ClearNet, Deep Web & DarkNet – What are They and What’s The Difference?

I am willing to bet that up to 99% of “normal people” in society have no idea that there is a secret layer of the internet that they have never seen before. It’s not so much that people aren’t allowed to access it, so much as it requires a certain level of knowledge or skill to find – skills that most people never bother to learn or acquire. It also certainly doesn’t help that all of the most popular search engines and web browsers aren’t configured or programed to allow access to some of the ‘deeper’ recesses of “the internet.

So, what is the DarkNet and what sets it apart from the regular internet? Some people think that this topic is rather “taboo” these days, so before we continue you are going to have to make a choice…..

For those of you who took the metaphorical red pill and will continue reading, I commend you.


Right now you are on something known as “The Surface Web,” or “ClearNet.” Quite simply, the surface web refers to any portion of the internet that is regularly accessible by standard search engines (Google, Bing, Yahoo, etc) and standard web browsers (Internet Explorer, Chrome, Mozilla, etc).  Considering that Facebook and YouTube have billions of users/accounts around the world and Google search results seem endless at times, you might think that the surface web would represent a large majority of all the pages on the internet, but you would be mistaken.

The surface web is called the surface web for a reason, it represents only 4-10% of all the information you can find in the ocean of data that is the internet. In other words, when you are on Google, YouTube or Facebook, you are only scratching the surface of what “the internet” fully encompasses.

Image result for deep web

Deep Web

The Deep Web consists of web pages that are not indexed by standardized search engines, for any reason. People always wonder how the deep web can possibly be so large when the surface web already hosts so much information?

To try and explain it simply, think about any person whom owns an online banking account. While I can search Google for Bank of America’s web page, I can not search Google for all the pages associated with each customers account – just think of how many pages you can click through on your account once logged in. Our banking and financial records exist on the internet all the same as any other web page, they are just not indexed to be accessible by everyone in the general public – get it?

Just think about all the archived records stored on various Cloud Services, lets use Microsoft as an example. All of the different pages contained within the Cloud exist on the internet and Microsoft needs an internet connection in order to browse through their archives, but all the contents of the Cloud will never be indexed by search engines or open to the public for obvious reasons.

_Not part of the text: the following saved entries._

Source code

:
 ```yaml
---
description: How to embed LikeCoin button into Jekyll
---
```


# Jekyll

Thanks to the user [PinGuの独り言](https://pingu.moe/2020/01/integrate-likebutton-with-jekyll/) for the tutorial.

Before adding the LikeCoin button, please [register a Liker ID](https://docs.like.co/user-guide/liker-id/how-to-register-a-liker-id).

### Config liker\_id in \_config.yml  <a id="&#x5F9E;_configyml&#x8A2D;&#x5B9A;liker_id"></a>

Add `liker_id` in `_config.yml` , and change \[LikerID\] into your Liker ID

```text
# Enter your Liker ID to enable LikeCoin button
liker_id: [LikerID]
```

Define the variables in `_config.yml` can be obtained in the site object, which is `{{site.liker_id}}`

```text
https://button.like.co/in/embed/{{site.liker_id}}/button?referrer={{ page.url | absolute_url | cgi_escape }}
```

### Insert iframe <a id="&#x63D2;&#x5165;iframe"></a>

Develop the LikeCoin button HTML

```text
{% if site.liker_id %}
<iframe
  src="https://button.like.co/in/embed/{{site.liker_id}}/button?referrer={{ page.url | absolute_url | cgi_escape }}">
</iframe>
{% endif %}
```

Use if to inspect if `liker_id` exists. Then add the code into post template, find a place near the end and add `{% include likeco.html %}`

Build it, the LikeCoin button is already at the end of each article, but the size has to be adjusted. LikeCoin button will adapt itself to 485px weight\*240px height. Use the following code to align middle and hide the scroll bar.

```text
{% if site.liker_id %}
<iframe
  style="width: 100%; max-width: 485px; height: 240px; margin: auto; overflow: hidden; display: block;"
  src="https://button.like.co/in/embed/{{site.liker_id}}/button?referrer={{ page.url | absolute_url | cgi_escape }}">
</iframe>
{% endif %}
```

Lets use another example to help you understand, just think of how many different web pages exist within your personal email account. Every single one of these pages exists somewhere on the internet, but a random person cant search Google to find all the URL’s or content associated with everyone else’s Gmail account(s).

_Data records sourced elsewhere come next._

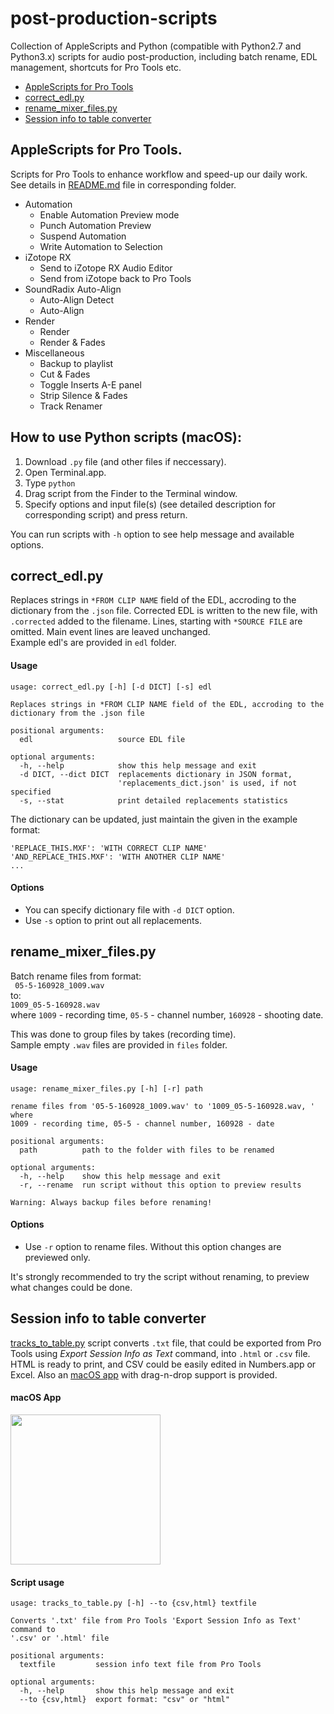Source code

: # post-production-scripts
Collection of AppleScripts and Python (compatible with Python2.7 and Python3.x) scripts for audio post-production, including batch rename, EDL management, shortcuts for Pro Tools etc.
- [AppleScripts for Pro Tools](AppleScripts)
- [correct_edl.py](#correct_edlpy)
- [rename_mixer_files.py](#rename_mixer_filespy)
- [Session info to table converter](#session-info-to-table-converter)  

## AppleScripts for Pro Tools.
Scripts for Pro Tools to enhance workflow and speed-up our daily work. See details in [README.md](AppleScripts/README.md) file in corresponding folder.
* Automation
  - Enable Automation Preview mode
  - Punch Automation Preview
  - Suspend Automation
  - Write Automation to Selection
* iZotope RX
  - Send to iZotope RX Audio Editor
  - Send from iZotope back to Pro Tools
* SoundRadix Auto-Align
  - Auto-Align Detect
  - Auto-Align
* Render
  - Render
  - Render & Fades
* Miscellaneous
  - Backup to playlist
  - Cut & Fades
  - Toggle Inserts A-E panel
  - Strip Silence & Fades
  - Track Renamer

## How to use Python scripts (macOS):
1. Download `.py` file (and other files if neccessary).
2. Open Terminal.app.
3. Type `python `
4. Drag script from the Finder to the Terminal window.
5. Specify options and input file(s) (see detailed description for corresponding script) and press return.

You can run scripts with `-h` option to see help message and available options.

## correct_edl.py
Replaces strings in `*FROM CLIP NAME` field of the EDL, accroding to the dictionary from the `.json` file. Corrected EDL is written to the new file, with `.corrected` added to the filename. Lines, starting with `*SOURCE FILE` are omitted. Main event lines are leaved unchanged.  
Example edl's are provided in `edl` folder.

#### Usage
```
usage: correct_edl.py [-h] [-d DICT] [-s] edl

Replaces strings in *FROM CLIP NAME field of the EDL, accroding to the
dictionary from the .json file

positional arguments:
  edl                   source EDL file

optional arguments:
  -h, --help            show this help message and exit
  -d DICT, --dict DICT  replacements dictionary in JSON format,
                        'replacements_dict.json' is used, if not specified
  -s, --stat            print detailed replacements statistics
```  
The dictionary can be updated, just maintain the given in the example format:  
```
'REPLACE_THIS.MXF': 'WITH CORRECT CLIP NAME'
'AND_REPLACE_THIS.MXF': 'WITH ANOTHER CLIP NAME'
...
```
#### Options
* You can specify dictionary file with `-d DICT` option.
* Use `-s` option to print out all replacements.

## rename_mixer_files.py
Batch rename files from format:  
``` 05-5-160928_1009.wav```  
to:  
```1009_05-5-160928.wav```  
where `1009` - recording time, `05-5` - channel number, `160928` - shooting date.  

This was done to group files by takes (recording time).  
Sample empty `.wav` files are provided in `files` folder.
#### Usage
```
usage: rename_mixer_files.py [-h] [-r] path

rename files from '05-5-160928_1009.wav' to '1009_05-5-160928.wav, ' where
1009 - recording time, 05-5 - channel number, 160928 - date

positional arguments:
  path          path to the folder with files to be renamed

optional arguments:
  -h, --help    show this help message and exit
  -r, --rename  run script without this option to preview results

Warning: Always backup files before renaming!
```
#### Options
* Use `-r` option to rename files. Without this option changes are previewed only.

It's strongly recommended to try the script without renaming, to preview what changes could be done.

##  Session info to table converter
[tracks_to_table.py](../master/Text%20session%20info%20to%20table/tracks_to_table.py) script converts `.txt` file, that could be exported from Pro Tools using *Export Session Info as Text* command, into `.html` or `.csv` file. HTML is ready to print, and CSV could be easily edited in Numbers.app or Excel. Also an [macOS app](../master/Text%20session%20info%20to%20table/EDL-tools_macos_app.zip) with drag-n-drop support is provided.

#### macOS App
<img src="https://www.dropbox.com/s/7hj4d6yj114xkt8/converter.png?raw=true" width="240">

#### Script usage  
```
usage: tracks_to_table.py [-h] --to {csv,html} textfile

Converts '.txt' file from Pro Tools 'Export Session Info as Text' command to
'.csv' or '.html' file

positional arguments:
  textfile         session info text file from Pro Tools

optional arguments:
  -h, --help       show this help message and exit
  --to {csv,html}  export format: "csv" or "html"
```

Outside of archives and records like those described above, other examples of pages found on the Deep Web include sites which require a certain type of software in order to access – such as the Tor Browser. Believe it or not there are a ton of web pages hosted on the Deep Web through various software outlets, be it Tor, I2P or Freenet – not all of them illegal or taboo. There are different ways to go about finding Tor specific websites, but I am not going to get into that here.


Ever wonder what James Bond is doing on his computer with all those weird spy pages you see in the movies? He is on the DarkNet!

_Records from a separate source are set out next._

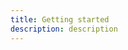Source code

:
 ```yaml
---
title: Getting started
description: description
---
```


<inline-fragment platform="ios" src="~/sdk/auth/fragments/ios/getting-started.md"></inline-fragment>
<inline-fragment platform="android" src="~/sdk/auth/fragments/android/getting-started.md"></inline-fragment>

Image result for james bond computer

The DarkNet consists of web pages that have been intentionally configured to hide in plain site, whilst existing on the internet. This simply means that the URL Address of these web pages have been encrypted with a randomized sequence of letters and numbers. This is a strategy often employed to make un-hackable passwords, but DarkNet users do this to encrypt or hide the URL Address to access their web pages.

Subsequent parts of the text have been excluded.